February gets me every time. As my sister Jayne pointed out, February is like the Tuesday of the winter. It’s not the beginning like Monday, which is never as bad as you imagine, but it’s not anywhere near the end either.

I want warmth and sunshine and Spring, but like any French person for now I’ll just have to settle with crêpes.

Crêpes are French comfort food, and in our family we try to make them on most Sunday nights for dinner during the winter – and they are never more needed that when we are stuck in the dirge-like depths of February.

Here is our family crêpes recipe; a balm for our souls, especially in February.


500 grams of white flour
6 eggs
8 centilitres of vegetable oil (not olive or anything strong tasting)
1 litre of milk (2% or up best)
1 pinch of salt

fine-meshed sieve
crêpe pan or if not a small Teflon frying pan


How to Make Batter

– Mix flour and salt together with whisk in bowl.

– Make a hole in the centre of the flour mixture with your fingers.

– Add eggs and oil into hole (doesn’t matter if it runs over).

– Mix gently with whisk – batter will be stiff and lumpy – this is perfectly normal, while mixing wet the batter with a quarter of the milk, mix milk in…

– When you more or less have a homogeneous mass of batter, pour the rest of milk in all at once.

– Keep mixing delicately with whisk until you have smoothed out as many of the lumps as possible.

– ***THIS IS A CRUCIAL STEP*** We always, at this point, pour the batter through a fine-meshed sieve (called a chinoise here in France) into an empty water bottle (also using a funnel), although you can always pour it into any sort of bowl and / or pitcher.

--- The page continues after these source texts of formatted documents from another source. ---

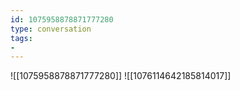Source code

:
 ```yaml
---
id: 1075958878871777280
type: conversation
tags:
- 
---
```

![[1075958878871777280]]
![[1076114642185814017]]

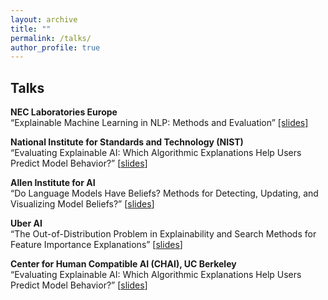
 ```yaml
---
layout: archive
title: ""
permalink: /talks/
author_profile: true
---
```


## Talks

**NEC Laboratories Europe**  
“Explainable Machine Learning in NLP: Methods and Evaluation” [[slides]](https://peterbhase.github.io/files/ExplainableMachineLearninginNLPNECSlides.pdf)

**National Institute for Standards and Technology (NIST)**  
“Evaluating Explainable AI: Which Algorithmic Explanations Help Users Predict Model Behavior?” [[slides](https://peterbhase.github.io/files/evaluating_explainable_AI_slides.pdf)]

**Allen Institute for AI**  
“Do Language Models Have Beliefs? Methods for Detecting, Updating, and Visualizing Model Beliefs?” [[slides](https://peterbhase.github.io/files/LanguageModelBeliefsSlides.pdf)]

**Uber AI**  
“The Out-of-Distribution Problem in Explainability and Search Methods for Feature Importance Explanations” [[slides](https://peterbhase.github.io/files/OODProblemAndSearchUberAI.pdf)]

**Center for Human Compatible AI (CHAI), UC Berkeley**  
“Evaluating Explainable AI: Which Algorithmic Explanations Help Users Predict Model Behavior?” [[slides](https://peterbhase.github.io/files/evaluating_explainable_AI_slides.pdf)]


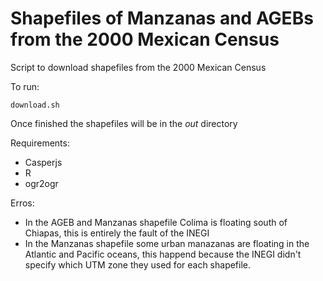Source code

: Shapefiles of Manzanas and AGEBs from the 2000 Mexican Census
===============================================================

Script to download shapefiles from the 2000 Mexican Census

To run:

```
download.sh
```

Once finished the shapefiles will be in the _out_ directory

Requirements:

* Casperjs
* R
* ogr2ogr

Erros:

* In the AGEB and Manzanas shapefile Colima is floating south of Chiapas, this is entirely the fault of the INEGI
* In the Manzanas shapefile some urban manazanas are floating in the Atlantic and Pacific oceans, this happend because the INEGI didn't specify which UTM zone they used for each shapefile.

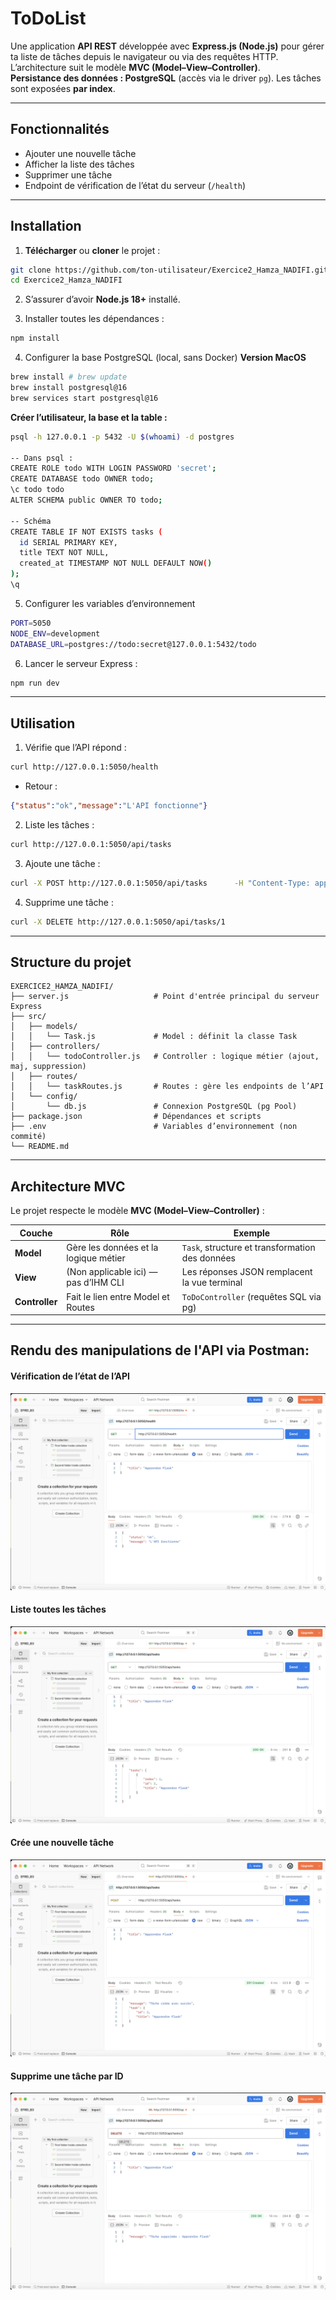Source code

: # ToDoList

Une application **API REST** développée avec **Express.js (Node.js)** pour gérer ta liste de tâches depuis le navigateur ou via des requêtes HTTP.  
L’architecture suit le modèle **MVC (Model–View–Controller)**.  
**Persistance des données : PostgreSQL** (accès via le driver `pg`). Les tâches sont exposées **par index**.

---

## Fonctionnalités

* Ajouter une nouvelle tâche  
* Afficher la liste des tâches  
* Supprimer une tâche  
* Endpoint de vérification de l’état du serveur (`/health`)

---

## Installation

1. **Télécharger** ou **cloner** le projet :

```bash
git clone https://github.com/ton-utilisateur/Exercice2_Hamza_NADIFI.git
cd Exercice2_Hamza_NADIFI
```

2. S’assurer d’avoir **Node.js 18+** installé.

3. Installer toutes les dépendances :

```bash
npm install
```
4. Configurer la base PostgreSQL (local, sans Docker)
**Version MacOS**
```bash
brew install # brew update
brew install postgresql@16
brew services start postgresql@16
```
**Créer l’utilisateur, la base et la table :**
```bash
psql -h 127.0.0.1 -p 5432 -U $(whoami) -d postgres

-- Dans psql :
CREATE ROLE todo WITH LOGIN PASSWORD 'secret';
CREATE DATABASE todo OWNER todo;
\c todo todo
ALTER SCHEMA public OWNER TO todo;

-- Schéma
CREATE TABLE IF NOT EXISTS tasks (
  id SERIAL PRIMARY KEY,
  title TEXT NOT NULL,
  created_at TIMESTAMP NOT NULL DEFAULT NOW()
);
\q
```
5. Configurer les variables d’environnement
```bash
PORT=5050
NODE_ENV=development
DATABASE_URL=postgres://todo:secret@127.0.0.1:5432/todo
```
6. Lancer le serveur Express :

```bash
npm run dev
```

---

## Utilisation

1. Vérifie que l’API répond :
```bash
curl http://127.0.0.1:5050/health
```

- Retour :
```json
{"status":"ok","message":"L'API fonctionne"}
```

2. Liste les tâches :
```bash
curl http://127.0.0.1:5050/api/tasks
```

3. Ajoute une tâche :
```bash
curl -X POST http://127.0.0.1:5050/api/tasks      -H "Content-Type: application/json"      -d '{"title":"Apprendre Express"}'
```

4. Supprime une tâche :
```bash
curl -X DELETE http://127.0.0.1:5050/api/tasks/1
```

---

## Structure du projet

```
EXERCICE2_HAMZA_NADIFI/
├── server.js                   # Point d'entrée principal du serveur Express
├── src/
│   ├── models/
│   │   └── Task.js             # Model : définit la classe Task
│   ├── controllers/
│   │   └── todoController.js   # Controller : logique métier (ajout, maj, suppression)
│   ├── routes/
│   │   └── taskRoutes.js       # Routes : gère les endpoints de l’API
│   └── config/
│       └── db.js               # Connexion PostgreSQL (pg Pool)
├── package.json                # Dépendances et scripts
├── .env                        # Variables d’environnement (non commité)
└── README.md

```

---

## Architecture MVC

Le projet respecte le modèle **MVC (Model–View–Controller)** :

| Couche         | Rôle                                  | Exemple                                           |
| -------------- | ------------------------------------- | ------------------------------------------------- |
| **Model**      | Gère les données et la logique métier | `Task`, structure et transformation des données   |
| **View**       | (Non applicable ici) — pas d’IHM CLI  | Les réponses JSON remplacent la vue terminal      |
| **Controller** | Fait le lien entre Model et Routes    | `ToDoController` (requêtes SQL via pg)   |


---

## Rendu des manipulations de l'API via Postman:

#### Vérification de l’état de l’API
![health](./assets/health.png)

#### Liste toutes les tâches
![list](./assets/displayTasks.png)

#### Crée une nouvelle tâche
![new](./assets/addTask.png)

#### Supprime une tâche par ID
![delete](./assets/deleteTaskById.png)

This step eliminates the lumps without toughing the batter. We have found an empty water bottle the perfect device for pouring the batter into the crêpe pan, and then storing any leftover batter in the fridge.

– You must then leave the batter to “rest” for at least one hour before using.

How to Cook Crêpes

– When the batter is sufficiently rested up, you oil a crêpe pan – while a regular Teflon style frying pan will do in a punch, a real crêpe pan makes a huge difference; they are actually concave which allows for better cooking – with a piece of paper towel (wiping off any visible traces of oil) and then heat up the pan so it is very hot.

– Pour your first crêpe, using just enough batter to cover the pan, tilt the pan this way and that to get maximum coverage. When you see bubbles popping in the middle of the crêpe, very similar to when you make pancakes, loosen the edges of the crêpe with a plastic or wooden spatlula and using your fingers flip it over to cook other side briefly (only about 30 seconds).

– Just for the record the first crêpe is usually very weird looking – this is normal. The following ones will always be better. I haven’t gotten to the bottom of this particular mystery yet.

– We usually do a round (or three) of savory crêpes filled with ham, grated cheese, and a few dabs of crème fraiche – these are all added in the pan on the flipped crepe so that they heat up and melt, fold the crêpe over in half on top of ingredients and serve.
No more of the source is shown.